By this time, Haughey had been tamed - on the North, the economy and public expenditure - and the Independent Group began to support him as the only politician who could implement their pro-business agenda.

This is when Haughey should have been reviled- for his betrayal of ordinary people and nationalists who believed that he would stand up to the bankers in Dublin and Thatcher in the North. These were his real political failings as he behaved like a classic Fianna Fáil leader who stood for the people but acted for their enemies when in power.

But a strange thing happened as sections of the media shed their hatred for Haughey and began to laud the court of Charles Haughey as he rampaged through the most vulnerable sections of society, bound the unions via national agreements and dropped any type of assertiveness on the North. He had, of course, already failed the Hunger Strikers in an earlier administration but he did not abandon republican rhetoric until he took power in 1987.

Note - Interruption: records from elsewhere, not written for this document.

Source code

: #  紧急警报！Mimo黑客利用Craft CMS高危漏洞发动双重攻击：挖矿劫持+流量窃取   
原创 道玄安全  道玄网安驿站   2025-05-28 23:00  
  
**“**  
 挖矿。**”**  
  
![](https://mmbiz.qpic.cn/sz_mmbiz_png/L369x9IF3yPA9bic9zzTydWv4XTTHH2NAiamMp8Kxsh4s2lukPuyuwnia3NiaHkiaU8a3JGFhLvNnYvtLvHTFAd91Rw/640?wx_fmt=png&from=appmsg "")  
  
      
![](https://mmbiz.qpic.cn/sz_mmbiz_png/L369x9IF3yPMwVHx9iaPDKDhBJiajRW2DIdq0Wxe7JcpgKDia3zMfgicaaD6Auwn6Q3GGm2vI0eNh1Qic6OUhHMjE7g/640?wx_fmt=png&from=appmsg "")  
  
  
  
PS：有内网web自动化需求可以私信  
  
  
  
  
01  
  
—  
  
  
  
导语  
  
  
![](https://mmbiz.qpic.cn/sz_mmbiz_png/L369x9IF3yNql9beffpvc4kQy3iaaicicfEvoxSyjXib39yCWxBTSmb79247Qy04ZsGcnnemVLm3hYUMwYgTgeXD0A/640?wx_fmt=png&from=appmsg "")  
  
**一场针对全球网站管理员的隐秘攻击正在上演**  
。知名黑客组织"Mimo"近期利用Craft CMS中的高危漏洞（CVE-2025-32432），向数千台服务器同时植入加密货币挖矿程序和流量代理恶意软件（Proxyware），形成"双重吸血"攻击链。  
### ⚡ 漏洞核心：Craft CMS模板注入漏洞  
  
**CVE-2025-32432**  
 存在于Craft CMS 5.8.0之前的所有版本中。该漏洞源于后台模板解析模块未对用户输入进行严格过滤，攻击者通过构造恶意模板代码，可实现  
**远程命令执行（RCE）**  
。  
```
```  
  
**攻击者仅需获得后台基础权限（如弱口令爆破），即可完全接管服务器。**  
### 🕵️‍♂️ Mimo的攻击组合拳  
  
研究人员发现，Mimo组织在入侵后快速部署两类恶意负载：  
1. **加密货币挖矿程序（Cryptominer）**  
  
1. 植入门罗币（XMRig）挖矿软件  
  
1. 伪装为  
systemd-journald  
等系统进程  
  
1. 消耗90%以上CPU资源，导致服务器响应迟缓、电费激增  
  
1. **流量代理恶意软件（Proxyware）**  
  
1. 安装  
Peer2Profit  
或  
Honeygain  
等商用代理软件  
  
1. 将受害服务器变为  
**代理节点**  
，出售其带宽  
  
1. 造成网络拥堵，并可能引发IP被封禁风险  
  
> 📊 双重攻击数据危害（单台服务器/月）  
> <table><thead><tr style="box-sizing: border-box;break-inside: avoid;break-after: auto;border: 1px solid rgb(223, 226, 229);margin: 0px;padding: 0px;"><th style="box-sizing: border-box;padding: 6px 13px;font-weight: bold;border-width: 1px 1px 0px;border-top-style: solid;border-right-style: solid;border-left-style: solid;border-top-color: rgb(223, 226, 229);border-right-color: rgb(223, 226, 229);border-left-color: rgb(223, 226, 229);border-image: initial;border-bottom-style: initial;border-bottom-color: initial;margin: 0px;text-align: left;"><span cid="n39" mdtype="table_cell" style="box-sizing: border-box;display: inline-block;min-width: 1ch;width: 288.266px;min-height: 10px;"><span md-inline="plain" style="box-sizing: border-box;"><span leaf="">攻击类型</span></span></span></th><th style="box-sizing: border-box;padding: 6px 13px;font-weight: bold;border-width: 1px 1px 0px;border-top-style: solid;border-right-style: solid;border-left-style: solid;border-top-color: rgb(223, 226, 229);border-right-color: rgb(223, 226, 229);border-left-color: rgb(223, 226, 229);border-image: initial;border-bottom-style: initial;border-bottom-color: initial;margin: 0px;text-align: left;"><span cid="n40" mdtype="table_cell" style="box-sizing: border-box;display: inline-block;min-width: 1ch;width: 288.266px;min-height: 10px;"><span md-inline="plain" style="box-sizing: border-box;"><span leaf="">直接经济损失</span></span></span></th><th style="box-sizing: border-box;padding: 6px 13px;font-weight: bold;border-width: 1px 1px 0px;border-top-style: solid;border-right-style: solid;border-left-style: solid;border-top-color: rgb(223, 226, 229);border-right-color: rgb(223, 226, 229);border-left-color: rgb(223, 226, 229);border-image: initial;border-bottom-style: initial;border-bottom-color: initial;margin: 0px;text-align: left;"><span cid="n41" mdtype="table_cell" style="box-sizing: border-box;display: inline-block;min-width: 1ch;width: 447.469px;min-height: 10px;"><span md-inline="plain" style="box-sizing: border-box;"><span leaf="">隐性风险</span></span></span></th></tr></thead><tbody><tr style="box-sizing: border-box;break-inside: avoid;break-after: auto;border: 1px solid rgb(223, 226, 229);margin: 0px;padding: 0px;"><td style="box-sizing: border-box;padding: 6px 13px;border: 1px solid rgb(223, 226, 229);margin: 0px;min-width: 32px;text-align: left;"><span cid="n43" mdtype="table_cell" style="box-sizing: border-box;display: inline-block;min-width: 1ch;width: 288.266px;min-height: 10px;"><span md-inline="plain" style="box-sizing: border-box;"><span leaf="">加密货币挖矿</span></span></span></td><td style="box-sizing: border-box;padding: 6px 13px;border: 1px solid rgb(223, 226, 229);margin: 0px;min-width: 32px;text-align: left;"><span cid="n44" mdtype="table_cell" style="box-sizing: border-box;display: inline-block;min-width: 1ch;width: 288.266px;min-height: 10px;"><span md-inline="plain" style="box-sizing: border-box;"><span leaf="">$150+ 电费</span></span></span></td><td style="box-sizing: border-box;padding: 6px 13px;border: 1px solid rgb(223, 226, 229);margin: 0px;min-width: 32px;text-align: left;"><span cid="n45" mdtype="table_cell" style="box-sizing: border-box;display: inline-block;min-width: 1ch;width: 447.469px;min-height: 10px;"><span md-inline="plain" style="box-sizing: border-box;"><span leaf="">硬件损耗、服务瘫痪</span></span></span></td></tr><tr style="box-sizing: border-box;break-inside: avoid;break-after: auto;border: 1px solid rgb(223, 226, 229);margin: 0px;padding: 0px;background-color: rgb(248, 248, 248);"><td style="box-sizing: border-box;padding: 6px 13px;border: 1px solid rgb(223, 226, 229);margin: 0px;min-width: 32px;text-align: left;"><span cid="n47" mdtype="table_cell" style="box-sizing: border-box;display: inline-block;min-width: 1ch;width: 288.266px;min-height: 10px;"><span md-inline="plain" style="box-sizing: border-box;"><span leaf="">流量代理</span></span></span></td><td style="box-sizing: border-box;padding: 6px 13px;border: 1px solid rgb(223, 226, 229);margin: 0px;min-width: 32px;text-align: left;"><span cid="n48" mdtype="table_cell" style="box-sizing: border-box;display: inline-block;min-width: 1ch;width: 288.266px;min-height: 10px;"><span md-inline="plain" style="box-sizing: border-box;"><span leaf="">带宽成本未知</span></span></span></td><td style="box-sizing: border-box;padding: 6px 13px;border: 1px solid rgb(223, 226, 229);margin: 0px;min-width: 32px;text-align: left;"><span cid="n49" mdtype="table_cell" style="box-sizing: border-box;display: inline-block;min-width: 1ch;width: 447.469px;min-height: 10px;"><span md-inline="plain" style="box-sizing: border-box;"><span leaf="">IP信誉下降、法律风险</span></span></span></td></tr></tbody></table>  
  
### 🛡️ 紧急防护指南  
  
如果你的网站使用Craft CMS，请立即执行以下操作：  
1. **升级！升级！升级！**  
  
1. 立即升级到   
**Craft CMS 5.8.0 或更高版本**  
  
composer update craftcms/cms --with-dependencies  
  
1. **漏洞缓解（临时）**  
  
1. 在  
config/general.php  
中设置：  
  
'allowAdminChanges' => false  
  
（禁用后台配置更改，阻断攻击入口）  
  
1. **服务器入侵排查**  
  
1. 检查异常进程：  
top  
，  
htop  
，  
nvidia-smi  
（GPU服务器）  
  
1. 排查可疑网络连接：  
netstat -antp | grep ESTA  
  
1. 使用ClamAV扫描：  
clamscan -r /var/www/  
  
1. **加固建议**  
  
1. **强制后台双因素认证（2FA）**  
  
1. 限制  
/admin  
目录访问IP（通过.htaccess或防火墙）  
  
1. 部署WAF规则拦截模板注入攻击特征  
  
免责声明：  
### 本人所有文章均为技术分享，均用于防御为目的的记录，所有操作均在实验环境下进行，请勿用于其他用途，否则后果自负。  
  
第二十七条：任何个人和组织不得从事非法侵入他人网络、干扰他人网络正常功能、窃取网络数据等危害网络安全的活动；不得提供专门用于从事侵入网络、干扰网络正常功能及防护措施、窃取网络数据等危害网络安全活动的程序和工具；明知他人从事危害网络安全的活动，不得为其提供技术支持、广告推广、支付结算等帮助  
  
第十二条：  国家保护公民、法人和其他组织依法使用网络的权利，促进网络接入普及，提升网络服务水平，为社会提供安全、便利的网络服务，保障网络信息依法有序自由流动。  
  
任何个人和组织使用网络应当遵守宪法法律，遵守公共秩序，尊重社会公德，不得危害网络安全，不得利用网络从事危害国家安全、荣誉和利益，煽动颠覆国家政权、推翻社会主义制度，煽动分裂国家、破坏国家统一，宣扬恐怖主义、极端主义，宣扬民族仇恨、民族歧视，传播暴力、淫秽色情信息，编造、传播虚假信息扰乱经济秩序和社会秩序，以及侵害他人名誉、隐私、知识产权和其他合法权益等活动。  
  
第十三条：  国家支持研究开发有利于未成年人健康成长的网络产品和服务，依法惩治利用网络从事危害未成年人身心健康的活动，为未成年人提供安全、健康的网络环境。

There were elements in The Irish Times and others like the Unionist caricature that Conor Cruise O'Brien had become who could not forgive Haughey for his earlier transgressions. But 1987 began a golden period for Haughey as the establishment realised that Haughey now wanted nothing more than to be part - and political leader - of their club. The Sunday Independent was to the fore in lauding the Nero-like court of Haughey with its flunkeys, courtiers - he even had his very own courtesan, according to her own scribblings - and a phalanx of writers and artists who led a chorus of praise to the great benefactor. No longer dangerous, according to the newly converted media, Haughey turned his talents to cutting public services, the health service, social welfare benefits and generally being a better right wing politician than those he had previously affected to stand up to. No wonder Tony O'Reilly's newspaper empire backed him and forgave him, even if the anti-nationalist snobs at The Irish Times, could not.

Haughey's corruption was the sequel and this has obscured the real reasons why he had earlier become such a demon for the establishment. Old money has no need of corruption - their parents or grandparents were the ones who did the dirty work in enriching their families who then go on to preach ethics to workers and those who want to break into the golden circles - and it looks down on pretenders like Haughey. But greedy financiers and property developers, old or new, use whatever methods they can, legal or otherwise, to rise to the top and stay there. The trick is to do it within the law or alternatively, not to get caught breaking it.

Haughey's failures and betrayals were in abandoning the ordinary people to whom he gave false hope in his earlier years. It is Irish workers, small farmers, the dispossessed and republicans in and out of Fianna Fáil standing behind Haughey who were the real target of the media and who, tragically, then became Haughey's victims.

Haughey was the ultimate Fianna Fáil leader who marched his troops to the top of the hill and then left them there while he returned to his castle in Kinsealy. No wonder the entire political media refuses to offer a serious political analysis of Charles J Haughey.